Droit des successions

Succession - Validité du testament international

Cass. ass. plénière, 17 janv. 2025, n°23-18.823

Droit international privé de la famille

Enseignement de l'arrêt

Il est possible de recevoir un testament en la forme internationale dans une langue non comprise par le testateur dès lors que celui-ci est assisté d’un interprète répondant aux conditions requises par la loi interne.

Rappel du contexte légal

Objectif de la convention de Washington

La Convention de Washington du 28 octobre 1973 portant loi uniforme sur la forme d’un testament international entrée en vigueur en France le 1er décembre 1994 élaborée par l’Institut International pour l’unification du droit privé (UNIDROIT) qui a pour objectif -ambitieux mais précieux- de prévoir une forme de testament qui pourrait être admise par la loi interne de tous les pays. Les avocats spécialisés en droit international de la famille -et en premier lieu les membres de notre cabinet- l’appellent de leurs vœux depuis longtemps.

La Convention a plus précisément pour objet d’assurer la reconnaissance directe par chaque droit national de la validité formelle du testament international. La Convention de Washington a pour but d’introduire dans chaque État contractant une nouvelle forme de testament, qui s’ajoutera à celles déjà connues, appelée « testament international ». Il faciliterait grandement le traitement des successions internationales pour les héritiers et leurs avocats et le contentieux lié à la remise en cause des testaments.

Les États-signataires de la convention sont pour l’heure : le Canada, le Niger, la Libye, le Portugal et l’ex-Yougoslavie ; l’Équateur ; le Chypre ; la Belgique ; l’Italie ; la Slovénie ; la Bosnie-Herzégovine, les États-Unis, le Royaume-Uni, l’Iran, la Sierra Leone, Taïwan, le Laos, le Saint-Siège, la Russie et l’ex-Tchécoslovaquie. 

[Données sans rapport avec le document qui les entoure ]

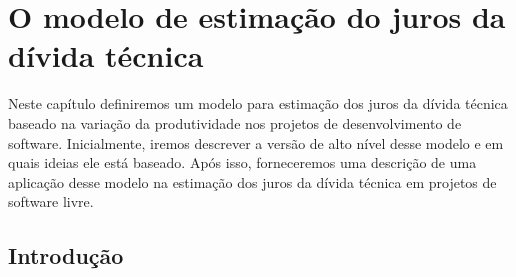 \chapter{O modelo de estimação do juros da dívida técnica}
\label{estimacao:juros}

Neste capítulo definiremos um modelo para estimação dos juros da dívida técnica baseado na variação da produtividade nos projetos de desenvolvimento de software. Inicialmente, iremos descrever a versão de alto nível desse modelo e em quais ideias ele está baseado. Após isso, forneceremos uma descrição de uma aplicação desse modelo na estimação dos juros da dívida técnica em projetos de software livre.



\section{Introdução}




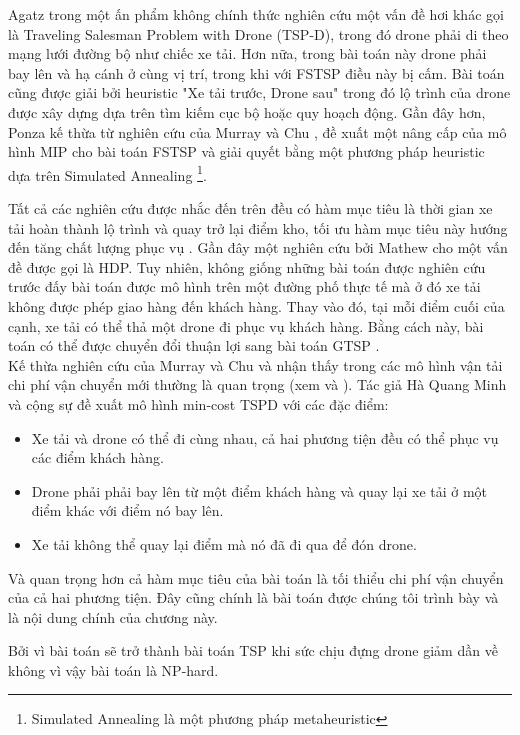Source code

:\documentclass[a4paper,12pt]{report}
\begin{document}
Agatz \cite{13} trong một ấn phẩm không chính thức nghiên cứu một vấn đề hơi khác gọi là Traveling Salesman Problem with Drone (TSP-D), trong đó drone phải di theo mạng lưới đường bộ như chiếc xe tải. Hơn nữa, trong bài toán này drone phải bay lên và hạ cánh ở cùng vị trí, trong khi với \ac{FSTSP} điều này bị cấm. Bài toán cũng  được giải bởi heuristic "Xe tải trước, Drone sau" trong đó lộ trình của drone được xây dựng dựa trên tìm kiếm cục bộ hoặc quy hoạch động. Gần đây hơn, Ponza \cite{14} kế thừa từ nghiên cứu của Murray và Chu \cite{12}, đề xuất một nâng cấp của mô hình \ac{MIP} cho bài toán \ac{FSTSP} và giải quyết bằng một phương pháp heuristic dựa trên Simulated Annealing \footnote{Simulated Annealing là một phương pháp metaheuristic}.

Tất cả các nghiên cứu được nhắc đến trên đều có hàm mục tiêu là thời gian xe tải hoàn thành lộ trình và quay trở lại điểm kho, tối ưu hàm mục tiêu này hướng đến tăng chất lượng phục vụ \cite{16}. Gần đây một nghiên cứu bởi Mathew \cite{19} cho một vấn đề được gọi là \ac{HDP}. Tuy nhiên, không giống những bài toán được nghiên cứu trước đấy bài toán được mô hình trên một đường phố thực tế mà ở đó xe tải không được phép giao hàng đến khách hàng. Thay vào đó, tại mỗi điểm cuối của cạnh, xe tải có thể thả một drone đi phục vụ khách hàng. Bằng cách này, bài toán có thể được chuyển đổi thuận lợi sang bài toán  \ac{GTSP} \cite{21}.\\

Kế thừa nghiên cứu của Murray và Chu \cite{12} và nhận thấy trong các mô hình vận tải chi phí vận chuyển mới thường là quan trọng (xem \cite{17} và \cite{18}). Tác giả Hà Quang Minh và cộng sự đề xuất mô hình min-cost TSPD \cite{main} với các đặc điểm: \begin{itemize}
\item Xe tải và drone có thể đi cùng nhau, cả hai phương tiện đều có thể phục vụ các điểm khách hàng.
\item Drone phải phải bay lên từ một điểm khách hàng và quay lại xe tải ở một điểm khác với điểm nó bay lên.
\item Xe tải không thể quay lại điểm mà nó đã đi qua để đón drone.
\end{itemize}
Và quan trọng hơn cả hàm mục tiêu của bài toán là tối thiểu chi phí vận chuyển của cả hai phương tiện. Đây cũng chính là bài toán được chúng tôi trình bày và là nội dung chính của chương này. 

Bởi vì bài toán sẽ trở thành bài toán TSP khi sức chịu đựng drone giảm dần về không vì vậy bài toán là NP-hard. 
\end{document}
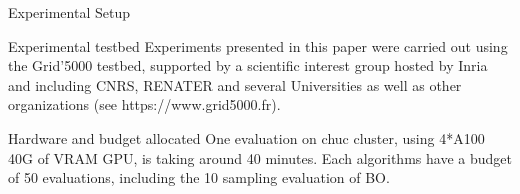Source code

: \begin{frame}{Experimental Setup}

    \begin{block}{Experimental testbed}
        Experiments presented in this paper were carried out using the Grid'5000 testbed, supported by a scientific interest group hosted by Inria and including CNRS, RENATER and several Universities as well as other organizations (see https://www.grid5000.fr).
    \end{block}
    
    \begin{block}{Hardware and budget allocated}
        One evaluation on chuc cluster, using 4*A100 40G of VRAM GPU, is taking around 40 minutes. Each algorithms have a budget of 50 evaluations, including the 10 sampling evaluation of BO. 
    \end{block}


    
    
\end{frame}
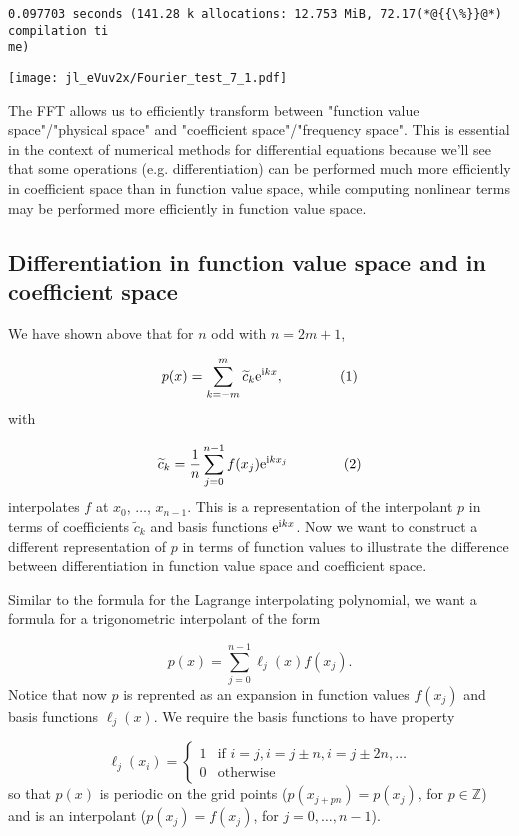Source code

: \documentclass[12pt,a4paper]{article}
\begin{document}
\begin{lstlisting}
0.097703 seconds (141.28 k allocations: 12.753 MiB, 72.17(*@{{\%}}@*) compilation ti
me)
\end{lstlisting}

\texttt{[image: jl\_eVuv2x/Fourier\_test\_7\_1.pdf]}

The FFT allows us to efficiently transform between "function value space"/"physical space" and "coefficient space"/"frequency space".  This is essential in the context of numerical methods for differential equations because we'll see that some operations (e.g. differentiation) can be performed much more efficiently in coefficient space than in function value space, while computing nonlinear terms may be performed more efficiently in function value space.   

\subsection{Differentiation in function value space and in coefficient space}
We have shown above that for $n$ odd with $n = 2m+1$,

\[
p(x) = \sum_{k=-m}^{m} \widetilde{c}_k{\rm e}^{{\rm i}kx},  \qquad \qquad (1)
\]
with

\[
\widetilde{c}_k = \frac{1}{n}\sum_{j=0}^{n-1}f(x_j){\rm e}^{{\rm i}kx_j}  \qquad  \qquad (2)
\]
interpolates $f$ at $x_0$, $\ldots$, $x_{n-1}$. This is a representation of the interpolant $p$ in terms of coefficients $\widetilde{c}_k$ and basis functions ${\rm e}^{{\rm i}kx}$.   Now we want to construct a different representation of $p$ in terms of function values to illustrate the difference between differentiation in function value space and coefficient space. 

Similar to the formula for the Lagrange interpolating polynomial, we want a formula for a trigonometric interpolant of the form

\[
p(x) = \sum_{j=0}^{n-1}\ell_{j}(x) f(x_{j}).
\]
Notice that now $p$ is reprented as an expansion in function values $f(x_{j})$ and basis functions $\ell_{j}(x)$. We require the basis functions to have property

\[
\ell_{j}(x_i) = \begin{cases}
1 & \text{if } i = j, i = j \pm n, i = j \pm 2n, \ldots \\
0 & \text{otherwise } 
\end{cases}
\]
so that $p(x)$ is periodic on the grid points ($p(x_{j + pn}) = p(x_{j})$, for $p \in \mathbb{Z}$) and is an interpolant ($p(x_{j}) = f(x_{j})$, for $j = 0, \ldots, n-1$). 
\end{document}
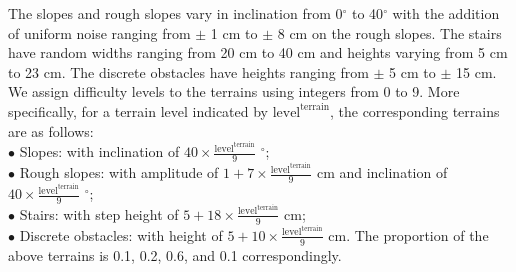 The slopes and rough slopes vary in inclination from 0$^{\circ}$ to 40$^{\circ}$ with the addition of uniform noise ranging from $\pm$ 1 cm to $\pm$ 8 cm on the rough slopes. The stairs have random widths ranging from 20 cm to 40 cm and heights varying from 5 cm to 23 cm. The discrete obstacles have heights ranging from $\pm$ 5 cm to $\pm$ 15 cm. We assign difficulty levels to the terrains using integers from 0 to 9. More specifically, for a terrain level indicated by $\text{level}^{\text{terrain}}$, the corresponding terrains are as follows: \\

$\bullet$ Slopes: with inclination of $40 \times \frac{\text{level}^{\text{terrain}}}{9}$ $^{\circ}$; \\
$\bullet$ Rough slopes: with amplitude of $1 + 7 \times \frac{\text{level}^{\text{terrain}}}{9}$ cm and inclination of $40 \times \frac{\text{level}^{\text{terrain}}}{9}$ $^{\circ}$; \\
$\bullet$ Stairs: with step height of $5 + 18 \times \frac{\text{level}^{\text{terrain}}}{9}$ cm; \\
$\bullet$ Discrete obstacles: with height of $5 + 10 \times \frac{\text{level}^{\text{terrain}}}{9}$ cm.
The proportion of the above terrains is 0.1, 0.2, 0.6, and 0.1 correspondingly.

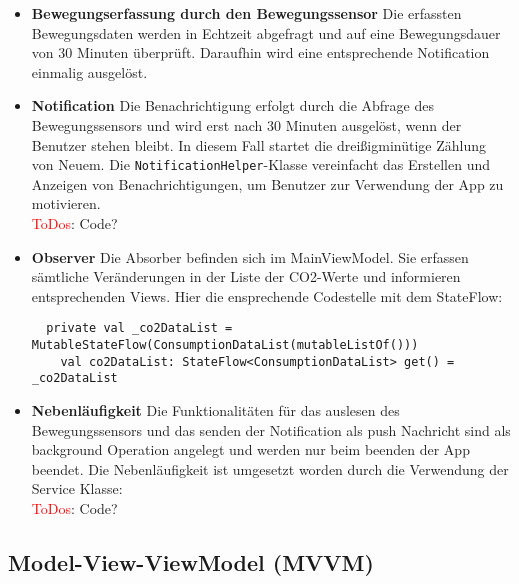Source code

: \documentclass{article}
\begin{document}
\begin{itemize}
\item \textbf{Bewegungserfassung durch den Bewegungssensor}
Die erfassten Bewegungsdaten werden in Echtzeit abgefragt und auf eine Bewegungsdauer von 30 Minuten überprüft. Daraufhin wird eine entsprechende Notification einmalig ausgelöst.

\item \textbf{Notification}
Die Benachrichtigung erfolgt durch die Abfrage des Bewegungssensors und wird erst nach 30 Minuten ausgelöst, wenn der Benutzer stehen bleibt. In diesem Fall startet die dreißigminütige Zählung von Neuem.  Die \texttt{NotificationHelper}-Klasse vereinfacht das Erstellen und Anzeigen von Benachrichtigungen, um Benutzer zur Verwendung der App zu motivieren.\\\textcolor{red}{ToDos}: Code?

\item \textbf{Observer}
Die Absorber befinden sich im MainViewModel. Sie erfassen sämtliche Veränderungen in der Liste der CO2-Werte und informieren entsprechenden Views.
Hier die ensprechende Codestelle mit dem StateFlow:
\begin{lstlisting}
  private val _co2DataList = MutableStateFlow(ConsumptionDataList(mutableListOf()))
    val co2DataList: StateFlow<ConsumptionDataList> get() = _co2DataList
\end{lstlisting}

\item \textbf{Nebenläufigkeit}
Die Funktionalitäten für das auslesen des Bewegungssensors und das senden der Notification als push Nachricht sind als background Operation angelegt und werden nur beim beenden der App beendet. Die Nebenläufigkeit ist umgesetzt worden durch die Verwendung der Service Klasse:\\\textcolor{red}{ToDos}: Code?

\end{itemize}


\subsection{ Model-View-ViewModel (MVVM)}
\end{document}
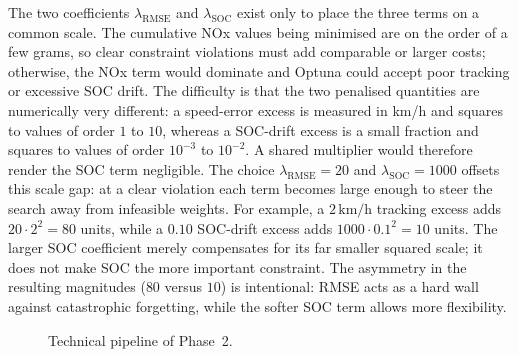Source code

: The two coefficients $\lambda_{\text{RMSE}}$ and $\lambda_{\text{SOC}}$ exist only to place the three terms on a common scale. The cumulative \ac{NOx} values being minimised are on the order of a few grams, so clear constraint violations must add comparable or larger costs; otherwise, the \ac{NOx} term would dominate and Optuna could accept poor tracking or excessive \ac{SOC} drift. The difficulty is that the two penalised quantities are numerically very different: a speed-error excess is measured in km/h and squares to values of order $1$ to $10$, whereas a \ac{SOC}-drift excess is a small fraction and squares to values of order $10^{-3}$ to $10^{-2}$. A shared multiplier would therefore render the \ac{SOC} term negligible. The choice $\lambda_{\text{RMSE}} = 20$ and $\lambda_{\text{SOC}} = 1000$ offsets this scale gap: at a clear violation each term becomes large enough to steer the search away from infeasible weights. For example, a $2\,\text{km/h}$ tracking excess adds $20 \cdot 2^2 = 80$ units, while a $0.10$ \ac{SOC}-drift excess adds $1000 \cdot 0.1^2 = 10$ units. The larger \ac{SOC} coefficient merely compensates for its far smaller squared scale; it does not make \ac{SOC} the more important constraint. The asymmetry in the resulting magnitudes ($80$ versus $10$) is intentional: \ac{RMSE} acts as a hard wall against catastrophic forgetting, while the softer \ac{SOC} term allows more flexibility.

\begin{figure}[htbp]
  \centering
  
  \caption[Technical pipeline of Phase~2]{Technical pipeline of Phase~2.}
  \label{fig:phase2}
\end{figure}
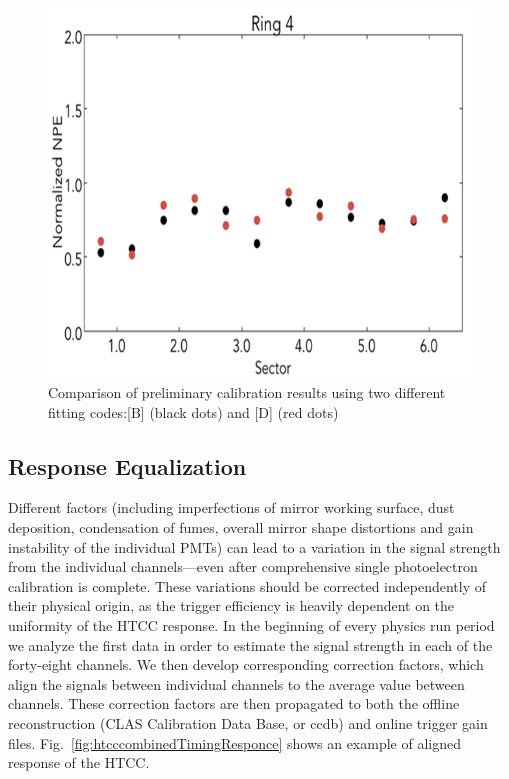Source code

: \begin{figure}[h]
\centering
\includegraphics[width=0.99\linewidth]{images/WILLIAM_4.png}
\caption{Comparison of preliminary calibration results using two different fitting codes:[B] (black dots) and [D] (red dots)}
\label{fig:WILLIAM_4}
\end{figure}

\subsection{Response Equalization} Different factors (including imperfections of mirror working surface, dust deposition, condensation of fumes, overall mirror shape distortions and gain instability of the individual PMTs) can lead to a variation in the signal strength from the individual channels---even after comprehensive single photoelectron calibration is complete. These variations should be corrected independently of their physical origin, as the trigger efficiency is heavily dependent on the uniformity of the HTCC response. In the beginning of every physics run period we analyze the first data in order to estimate the signal strength in each of the forty-eight channels. We then develop corresponding correction factors, which align the signals between individual channels to the average value between channels. These correction factors are then propagated to both the offline reconstruction (CLAS Calibration Data Base, or ccdb) and online trigger gain files. Fig.~\ref{fig:htcccombinedTimingResponce} shows an example of aligned response of the HTCC.

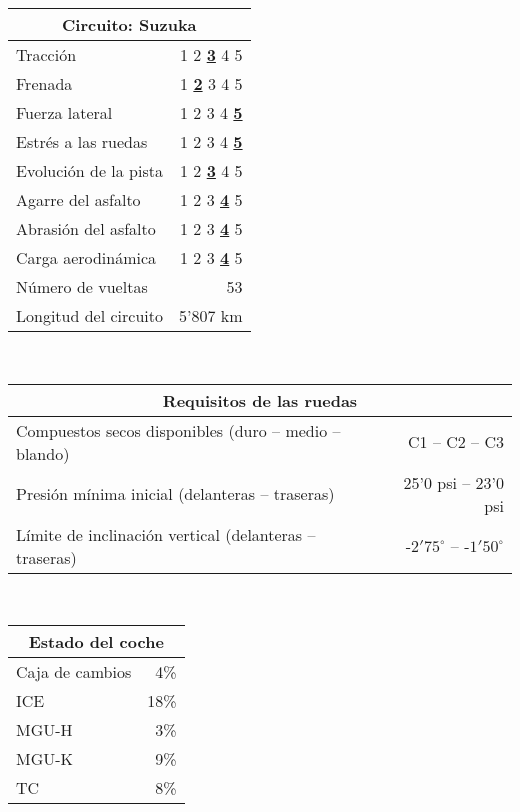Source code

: \documentclass[12pt,a4paper,twoside,spanish]{article}      %
\begin{document}
\begin{table}[H]
    \centering
    \begin{tabular}{lr}
        \toprule
        \multicolumn{2}{c}{Circuito: \textbf{Suzuka}} \\ \midrule
        Tracción & 1 2 \underline{\textbf{3}} 4 5 \\
        Frenada & 1 \underline{\textbf{2}} 3 4 5 \\
        Fuerza lateral & 1 2 3 4 \underline{\textbf{5}} \\
        Estrés a las ruedas & 1 2 3 4 \underline{\textbf{5}} \\
        Evolución de la pista & 1 2 \underline{\textbf{3}} 4 5 \\
        Agarre del asfalto & 1 2 3 \underline{\textbf{4}} 5 \\
        Abrasión del asfalto & 1 2 3 \underline{\textbf{4}} 5 \\
        Carga aerodinámica & 1 2 3 \underline{\textbf{4}} 5 \\
        Número de vueltas & 53 \\
        Longitud del circuito & 5'807 km \\ \bottomrule
    \end{tabular} \\ \vspace{1em}
    \begin{tabular}{lr}
        \toprule
        \multicolumn{2}{c}{\textbf{Requisitos de las ruedas}} \\ \midrule
        Compuestos secos disponibles (duro -- medio -- blando) & C1 -- C2 -- C3 \\
        Presión mínima inicial (delanteras -- traseras) & 25'0 psi -- 23'0 psi \\
        Límite de inclinación vertical (delanteras -- traseras) & -$2'75^\circ$ -- -$1'50^\circ$ \\ \bottomrule
    \end{tabular} \\ \vspace{1em}
    \begin{tabular}{lr}
        \toprule
        \multicolumn{2}{c}{\textbf{Estado del coche}} \\ \midrule
        Caja de cambios & 4\% \\
        ICE & 18\% \\
        MGU-H & 3\% \\
        MGU-K & 9\% \\
        TC & 8\% \\

\end{tabular}
\end{table}
\end{document}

Le testament international fait partie du droit matériel des États ayant ratifié cette convention. Il est donc valable dans les relations réciproques de ces États dès lors que ses conditions de forme ont été respectées, quel que soit le lieu de situation des biens, la nationalité ou le domicile du testateur.

Forme du testament international

Le testament est valable d’un point de vue formel dès lors qu’il respecte la forme prévue par la Convention de Washington. Le testament doit être établi par écrit, pas nécessairement de la main du testateur ni manuscrit, dans une langue quelconque.

Article 3 de la loi uniforme annexée à la convention de Washington :

1. Le testament doit être fait par écrit.

2. Il n’est pas nécessairement écrit par le testateur lui-même.

3. Il peut être écrit en une langue quelconque, à la main ou par un autre procédé.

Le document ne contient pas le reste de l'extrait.